Constitutional equality provisions also enable us to scrutinize justifications for limiting access to contraception, abortion, and other forms of reproductive health care—or bans on same-sex intimacy, or marriage—for evidence that they are animated by race- and/or sex-based stereotypes or assumptions. Such stereotypes include, for example, the idea that women are destined for motherhood, or that gay, lesbian, nonbinary, queer and trans people are less worthy of access to health care or legal relationship recognition, or that poor people of color don’t deserve to make decisions about their bodies and families free from government interference.

            Liberals and progressives who follow Fleming’s advice to look beyond federal courts will find ample precedent for invoking equality provisions alongside other constitutional and statutory protections to vindicate personal rights.

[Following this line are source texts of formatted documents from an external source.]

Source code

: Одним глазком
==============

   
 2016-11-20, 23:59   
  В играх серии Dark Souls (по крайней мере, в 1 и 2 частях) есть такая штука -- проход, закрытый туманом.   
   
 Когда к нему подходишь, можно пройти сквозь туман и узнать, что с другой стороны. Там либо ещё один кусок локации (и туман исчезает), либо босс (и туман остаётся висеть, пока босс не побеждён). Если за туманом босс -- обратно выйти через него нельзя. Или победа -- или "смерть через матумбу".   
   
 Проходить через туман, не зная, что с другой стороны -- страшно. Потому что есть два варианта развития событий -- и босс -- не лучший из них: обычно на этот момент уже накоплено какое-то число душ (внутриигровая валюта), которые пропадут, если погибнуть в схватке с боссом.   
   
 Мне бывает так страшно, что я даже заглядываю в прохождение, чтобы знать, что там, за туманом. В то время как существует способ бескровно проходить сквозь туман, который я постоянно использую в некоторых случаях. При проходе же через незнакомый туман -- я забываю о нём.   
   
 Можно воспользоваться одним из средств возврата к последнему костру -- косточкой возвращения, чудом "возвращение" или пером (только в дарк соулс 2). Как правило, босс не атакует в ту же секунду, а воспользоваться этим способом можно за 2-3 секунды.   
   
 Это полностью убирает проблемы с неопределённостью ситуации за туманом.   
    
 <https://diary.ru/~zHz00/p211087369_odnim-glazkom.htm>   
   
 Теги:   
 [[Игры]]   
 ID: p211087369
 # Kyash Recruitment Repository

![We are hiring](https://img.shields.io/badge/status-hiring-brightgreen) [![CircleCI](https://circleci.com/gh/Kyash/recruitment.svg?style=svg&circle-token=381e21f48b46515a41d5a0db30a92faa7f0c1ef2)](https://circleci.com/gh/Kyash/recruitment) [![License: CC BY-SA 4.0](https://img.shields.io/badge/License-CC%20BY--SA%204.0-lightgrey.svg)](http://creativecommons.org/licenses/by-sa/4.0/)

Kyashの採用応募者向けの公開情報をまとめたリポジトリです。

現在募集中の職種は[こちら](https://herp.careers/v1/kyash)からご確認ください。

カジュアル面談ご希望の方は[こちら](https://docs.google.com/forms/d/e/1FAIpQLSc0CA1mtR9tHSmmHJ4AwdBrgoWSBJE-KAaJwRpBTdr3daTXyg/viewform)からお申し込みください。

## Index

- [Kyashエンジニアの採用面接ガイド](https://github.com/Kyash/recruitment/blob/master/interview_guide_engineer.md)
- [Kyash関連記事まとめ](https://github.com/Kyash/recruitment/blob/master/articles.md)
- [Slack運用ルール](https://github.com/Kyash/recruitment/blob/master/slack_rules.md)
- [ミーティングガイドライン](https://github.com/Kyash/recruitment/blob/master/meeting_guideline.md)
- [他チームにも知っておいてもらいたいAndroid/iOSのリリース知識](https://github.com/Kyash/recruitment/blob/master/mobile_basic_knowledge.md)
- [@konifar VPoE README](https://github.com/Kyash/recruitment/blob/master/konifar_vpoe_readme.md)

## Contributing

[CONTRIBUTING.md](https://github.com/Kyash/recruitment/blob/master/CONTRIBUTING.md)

In the abortion context, equality arguments—often alongside claims about privacy, liberty, and bodily integrity—have succeeded in a number of state courts and legislatures, before and since Dobbs. Sex equality provisions have supported many advances for LGBTQ+ individuals in administrative agencies and in state and federal courts, including a powerful anti-sex stereotyping principle that extends to discrimination based on pregnancy, family caregiving responsibilities, sexual orientation, and gender identity.

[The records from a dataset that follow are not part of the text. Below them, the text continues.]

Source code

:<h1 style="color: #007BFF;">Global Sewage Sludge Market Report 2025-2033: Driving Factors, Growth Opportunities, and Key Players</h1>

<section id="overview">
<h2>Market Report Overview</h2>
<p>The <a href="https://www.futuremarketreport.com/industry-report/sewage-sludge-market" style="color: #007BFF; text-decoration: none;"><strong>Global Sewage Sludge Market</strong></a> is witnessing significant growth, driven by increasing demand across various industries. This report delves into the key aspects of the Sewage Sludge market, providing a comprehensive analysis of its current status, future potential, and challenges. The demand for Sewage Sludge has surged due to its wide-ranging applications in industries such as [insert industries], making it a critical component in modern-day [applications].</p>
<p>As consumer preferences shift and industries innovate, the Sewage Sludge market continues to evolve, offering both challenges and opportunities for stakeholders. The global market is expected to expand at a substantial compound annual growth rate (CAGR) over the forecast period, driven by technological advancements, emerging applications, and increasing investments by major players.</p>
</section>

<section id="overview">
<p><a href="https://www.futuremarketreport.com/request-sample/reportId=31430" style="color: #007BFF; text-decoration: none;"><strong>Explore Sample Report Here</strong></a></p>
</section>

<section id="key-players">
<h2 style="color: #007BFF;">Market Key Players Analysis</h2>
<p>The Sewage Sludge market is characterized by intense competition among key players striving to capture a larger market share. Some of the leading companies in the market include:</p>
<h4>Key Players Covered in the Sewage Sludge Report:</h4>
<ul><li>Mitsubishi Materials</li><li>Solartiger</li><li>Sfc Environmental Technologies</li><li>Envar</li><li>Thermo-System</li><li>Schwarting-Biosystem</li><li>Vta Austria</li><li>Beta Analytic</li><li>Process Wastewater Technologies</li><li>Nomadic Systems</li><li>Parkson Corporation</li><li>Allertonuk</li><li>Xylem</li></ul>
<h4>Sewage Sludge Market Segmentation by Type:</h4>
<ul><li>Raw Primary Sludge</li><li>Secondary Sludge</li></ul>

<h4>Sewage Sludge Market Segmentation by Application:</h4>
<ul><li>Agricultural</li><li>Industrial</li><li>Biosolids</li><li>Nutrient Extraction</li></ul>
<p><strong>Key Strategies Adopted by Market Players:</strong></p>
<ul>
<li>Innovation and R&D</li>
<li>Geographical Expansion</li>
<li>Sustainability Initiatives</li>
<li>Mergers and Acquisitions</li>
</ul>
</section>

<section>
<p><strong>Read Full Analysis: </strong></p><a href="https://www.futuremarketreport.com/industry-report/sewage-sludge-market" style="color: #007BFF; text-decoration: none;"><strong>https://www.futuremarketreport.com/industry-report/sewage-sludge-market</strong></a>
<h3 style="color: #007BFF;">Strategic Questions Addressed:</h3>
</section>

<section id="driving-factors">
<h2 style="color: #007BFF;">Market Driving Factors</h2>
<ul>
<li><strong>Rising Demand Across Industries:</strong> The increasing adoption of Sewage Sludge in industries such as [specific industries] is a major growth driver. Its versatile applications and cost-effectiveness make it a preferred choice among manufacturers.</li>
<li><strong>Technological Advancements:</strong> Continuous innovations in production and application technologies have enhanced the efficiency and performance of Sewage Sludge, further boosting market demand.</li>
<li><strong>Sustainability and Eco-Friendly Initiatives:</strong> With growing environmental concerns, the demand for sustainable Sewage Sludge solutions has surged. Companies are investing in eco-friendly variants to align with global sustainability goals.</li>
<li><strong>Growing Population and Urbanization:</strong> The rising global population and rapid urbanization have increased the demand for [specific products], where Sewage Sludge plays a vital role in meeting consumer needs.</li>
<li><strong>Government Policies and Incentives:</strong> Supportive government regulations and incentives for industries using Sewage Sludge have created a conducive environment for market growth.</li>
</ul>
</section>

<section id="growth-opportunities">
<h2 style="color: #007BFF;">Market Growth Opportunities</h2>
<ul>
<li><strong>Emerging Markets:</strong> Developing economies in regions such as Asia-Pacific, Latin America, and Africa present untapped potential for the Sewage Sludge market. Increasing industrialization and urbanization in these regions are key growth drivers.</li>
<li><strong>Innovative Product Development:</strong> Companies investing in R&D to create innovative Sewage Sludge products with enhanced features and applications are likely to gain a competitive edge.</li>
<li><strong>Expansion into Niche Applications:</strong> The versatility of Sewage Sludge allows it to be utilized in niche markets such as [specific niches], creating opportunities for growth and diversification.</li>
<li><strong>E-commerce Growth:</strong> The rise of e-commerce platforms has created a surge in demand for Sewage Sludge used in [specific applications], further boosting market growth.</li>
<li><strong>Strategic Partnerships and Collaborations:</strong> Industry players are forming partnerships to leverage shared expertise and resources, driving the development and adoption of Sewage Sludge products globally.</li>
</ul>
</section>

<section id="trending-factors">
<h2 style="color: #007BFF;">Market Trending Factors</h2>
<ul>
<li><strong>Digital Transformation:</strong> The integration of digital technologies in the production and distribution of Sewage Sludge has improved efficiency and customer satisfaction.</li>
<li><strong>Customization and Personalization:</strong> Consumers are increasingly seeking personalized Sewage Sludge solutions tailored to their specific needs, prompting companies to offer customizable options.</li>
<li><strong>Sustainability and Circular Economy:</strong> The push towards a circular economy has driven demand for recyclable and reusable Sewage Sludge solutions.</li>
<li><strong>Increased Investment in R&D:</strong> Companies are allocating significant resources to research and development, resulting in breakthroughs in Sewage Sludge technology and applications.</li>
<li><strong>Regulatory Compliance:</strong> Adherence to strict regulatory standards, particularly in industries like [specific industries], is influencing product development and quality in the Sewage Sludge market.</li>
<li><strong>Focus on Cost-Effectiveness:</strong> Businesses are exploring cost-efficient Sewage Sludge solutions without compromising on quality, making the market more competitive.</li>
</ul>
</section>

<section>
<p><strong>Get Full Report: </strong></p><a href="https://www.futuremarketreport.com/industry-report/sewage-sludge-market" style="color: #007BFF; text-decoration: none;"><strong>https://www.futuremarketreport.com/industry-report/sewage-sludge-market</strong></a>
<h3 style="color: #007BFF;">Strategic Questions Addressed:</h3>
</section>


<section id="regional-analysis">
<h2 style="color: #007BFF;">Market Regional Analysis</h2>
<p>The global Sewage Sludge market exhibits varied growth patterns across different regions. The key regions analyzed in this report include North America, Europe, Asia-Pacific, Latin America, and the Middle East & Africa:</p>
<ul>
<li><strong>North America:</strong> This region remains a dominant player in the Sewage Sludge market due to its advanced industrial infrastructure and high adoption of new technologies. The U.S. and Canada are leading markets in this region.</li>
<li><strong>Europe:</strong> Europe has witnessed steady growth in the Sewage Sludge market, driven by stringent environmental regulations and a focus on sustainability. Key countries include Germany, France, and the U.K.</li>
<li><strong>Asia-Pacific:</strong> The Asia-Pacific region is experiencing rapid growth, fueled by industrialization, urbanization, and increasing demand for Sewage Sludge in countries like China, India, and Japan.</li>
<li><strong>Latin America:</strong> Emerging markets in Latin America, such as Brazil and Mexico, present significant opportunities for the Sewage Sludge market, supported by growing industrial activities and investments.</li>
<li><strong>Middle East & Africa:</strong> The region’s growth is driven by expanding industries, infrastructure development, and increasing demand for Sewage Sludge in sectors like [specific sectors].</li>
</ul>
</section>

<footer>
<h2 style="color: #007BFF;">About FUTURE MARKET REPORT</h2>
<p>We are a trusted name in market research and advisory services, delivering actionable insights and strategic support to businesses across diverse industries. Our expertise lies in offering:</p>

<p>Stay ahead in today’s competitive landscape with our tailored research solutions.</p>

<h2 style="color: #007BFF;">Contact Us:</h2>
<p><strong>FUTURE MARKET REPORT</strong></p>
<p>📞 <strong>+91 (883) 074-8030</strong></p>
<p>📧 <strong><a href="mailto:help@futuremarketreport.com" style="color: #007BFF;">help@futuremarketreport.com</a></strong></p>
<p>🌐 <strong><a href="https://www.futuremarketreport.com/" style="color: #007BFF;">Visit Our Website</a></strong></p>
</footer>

            Finally, centering equality doctrines also highlights the links between attacks on personal rights and freedoms and the imperiled future of multi-racial democracy. In a searing 2018 opinion, federal district court Judge Carlton Reeves linked Mississippi’s 15-week abortion ban to its history of race- and gender-based oppression and exclusion. The law called to mind “the old Mississippi—the Mississippi bent on controlling women and minorities,” which “barred women from serving on juries,” forcibly sterilized Black women, and did not officially ratify the Nineteenth Amendment until the 1980s. Last week, in oral arguments in Merrill v. Milligan, a case testing the continued vitality of section 2 of the Voting Rights Act of 1965, Justice Ketanji Brown Jackson exposed the historical fallacy of colorblind interpretations of the equal protection clause by citing legislative history that demonstrates how the Reconstruction Amendments’ framers understood race consciousness as imperative to ensure freedpeople’s equal citizenship. Imagine, as Melissa Murray invited us to do, that Justice Jackson had been on the bench in Dobbs to conduct a similar historical analysis of the Reconstruction Amendments’ origins and purpose. The link between personal freedoms and access to the rights of citizenship, in other words, exists not only as a matter of social and political reality but as a matter of constitutional doctrine.

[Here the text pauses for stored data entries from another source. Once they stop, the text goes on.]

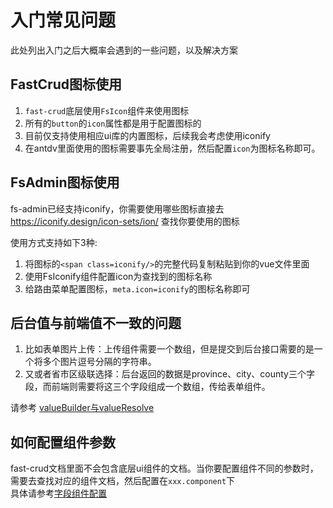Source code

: # 入门常见问题
此处列出入门之后大概率会遇到的一些问题，以及解决方案

## FastCrud图标使用
1. `fast-crud`底层使用`FsIcon`组件来使用图标
2. 所有的`button`的`icon`属性都是用于配置图标的
3. 目前仅支持使用相应ui库的内置图标，后续我会考虑使用iconify
4. 在antdv里面使用的图标需要事先全局注册，然后配置`icon`为图标名称即可。

## FsAdmin图标使用
fs-admin已经支持iconify，你需要使用哪些图标直接去
https://iconify.design/icon-sets/ion/ 查找你要使用的图标

使用方式支持如下3种:
1. 将图标的`<span class=iconify/>`的完整代码复制粘贴到你的vue文件里面
2. 使用FsIconify组件配置icon为查找到的图标名称
3. 给路由菜单配置图标，`meta.icon=iconify`的图标名称即可

## 后台值与前端值不一致的问题

1. 比如表单图片上传：上传组件需要一个数组，但是提交到后台接口需要的是一个将多个图片逗号分隔的字符串。    
2. 又或者省市区级联选择：后台返回的数据是province、city、county三个字段，而前端则需要将这三个字段组成一个数组，传给表单组件。

请参考 [valueBuilder与valueResolve](/api/crud-options/columns.md#valuebuilder与valueresolve)

## 如何配置组件参数
fast-crud文档里面不会包含底层ui组件的文档。当你要配置组件不同的参数时，需要去查找对应的组件文档，然后配置在`xxx.component`下    
具体请参考[字段组件配置](./component.md#字段组件配置)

As Fleming rightly recognizes, though, the future of liberty and equality lies outside the Supreme Court. Fleming’s call, in his book’s final chapter, to leverage political power in the mode of Stacey Abrams and other Black women who have worked for decades to protect and extend voting rights, gets to the heart of the matter. The rights formerly and currently protected by substantive due process are supported by a majority of Americans, but voter suppression laws, partisan and racial gerrymandering, false claims of voter fraud, the evisceration of campaign finance regulations, and an emboldened white supremacist insurgency endanger not only these rights but the survival of our constitutional republic. How well we defend democracy and the rule of law in the coming months and years ultimately will determine the future construction of basic liberties.